Closed giomasce closed 11 years ago
I started addressing the issue, updating Documentation.tex. The problem is, it contains a lot of duplications (for example, compared with README.md) and it is a poor location for documentation, since many users probably will not bother compiling it to a pdf.
My suggestion is to delete the parts of Documentation.tex that are step-by-step guides, and integrate them in README.md, if they are essential instructions, or in some txt file in doc/. The intent is to keep in Documentation.tex only high-level motivations that help users understand the philosophy, but not required to run CMS; thus delegating more practical instructions to txt files.
This also goes towards a defrag of the documentation. What do you think about moving also the troubleshooting wiki into doc/?
Finally, what do you think is missing from the documentation? I plan to add explanation of the task and score types (including parameters), of the tokens mechanism, and expand a bit what to do when the database schema is different from the expectations of CMS. Any other ideas?
If you want to take over some of these you are welcome :)

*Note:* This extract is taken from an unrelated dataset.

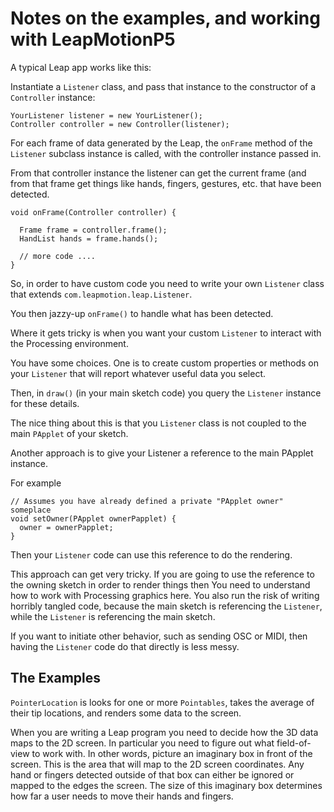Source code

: # Notes on the examples, and working with LeapMotionP5 #A typical Leap app works like this:Instantiate a `Listener` class, and pass that instance to the constructor of a `Controller` instance:    YourListener listener = new YourListener();    Controller controller = new Controller(listener);For each frame of data generated by the Leap, the `onFrame` method of the  `Listener` subclass instance is called, with the controller instance passed in.From that controller instance the listener can get the current frame (and from that frame get things like hands, fingers, gestures, etc. that have been detected.      void onFrame(Controller controller) {      Frame frame = controller.frame();      HandList hands = frame.hands();      // more code ....    }So, in order to have custom code you need to write your own `Listener` class that extends `com.leapmotion.leap.Listener`.You then jazzy-up `onFrame()` to handle what has been detected.Where it gets tricky is when you want your custom `Listener` to interact with the Processing environment.You have some choices.  One is to create custom properties or methods on your `Listener` that will report whatever useful data you select.  Then, in `draw()`  (in your main sketch code) you query the `Listener` instance for these details.The nice thing about this is that you `Listener` class is not coupled to the main  `PApplet` of your sketch.Another approach is to give your Listener a reference to the main PApplet instance.For example    // Assumes you have already defined a private "PApplet owner" someplace     void setOwner(PApplet ownerPapplet) {      owner = ownerPapplet;    }Then your `Listener` code can use this reference to do the rendering.This approach can get very tricky.  If you are going to use the reference to the owning sketch in order to render things then You need to understand how to work with Processing graphics here.   You also run the risk of writing horribly tangled code, because the main sketch is referencing the `Listener`, while the `Listener` is referencing the main sketch.If you want to initiate other behavior, such as sending OSC or MIDI, then having the `Listener` code do that directly is less messy.## The Examples ##`PointerLocation` is  looks for one or more `Pointables`, takes the average of their tip locations, and renders some data to the screen.  When you are writing a Leap program you need to decide how the 3D data maps to the 2D screen.  In particular you need to figure out what field-of-view to work with.  In other words, picture an imaginary box in front of the screen.  This is the area that will map to the 2D screen coordinates.  Any hand or fingers detected outside of that box can either be ignored or mapped to the edges the screen.  The size of this imaginary box determines how far a user needs to move their hands and fingers.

I forgot: I also propose to delete the description of the RPC interface in Documentation.tex: it is too far behind the implementation that it makes more sense to write a better one from scratch instead of improving the current.
I propose to move all the documentation to the GitHub wiki (except for the README.md).
Pros:
Cons:
Ciao.
Il 18/12/2012 10:16, Luca Wehrstedt ha scritto:
I propose to move all the documentation to the GitHub wiki (except for the README.md).
I agree. Although:
Pros:
- it'll be paged, hypertextual, non-linear, searchable, etc.
That's not necessarily a pro: it happened to me more than once that I have to understand documentation that was written in hypertextual, non-linear fashion; pity that was I was searching was a perfectly linear and non-hypertextual explanation of how that thing worked. I didn't want to read billions of pages and links and then reconstruct the information I required.
That's to say that users also need a plain and linear introduction to the system, otherwise they find it difficult to understand anything else.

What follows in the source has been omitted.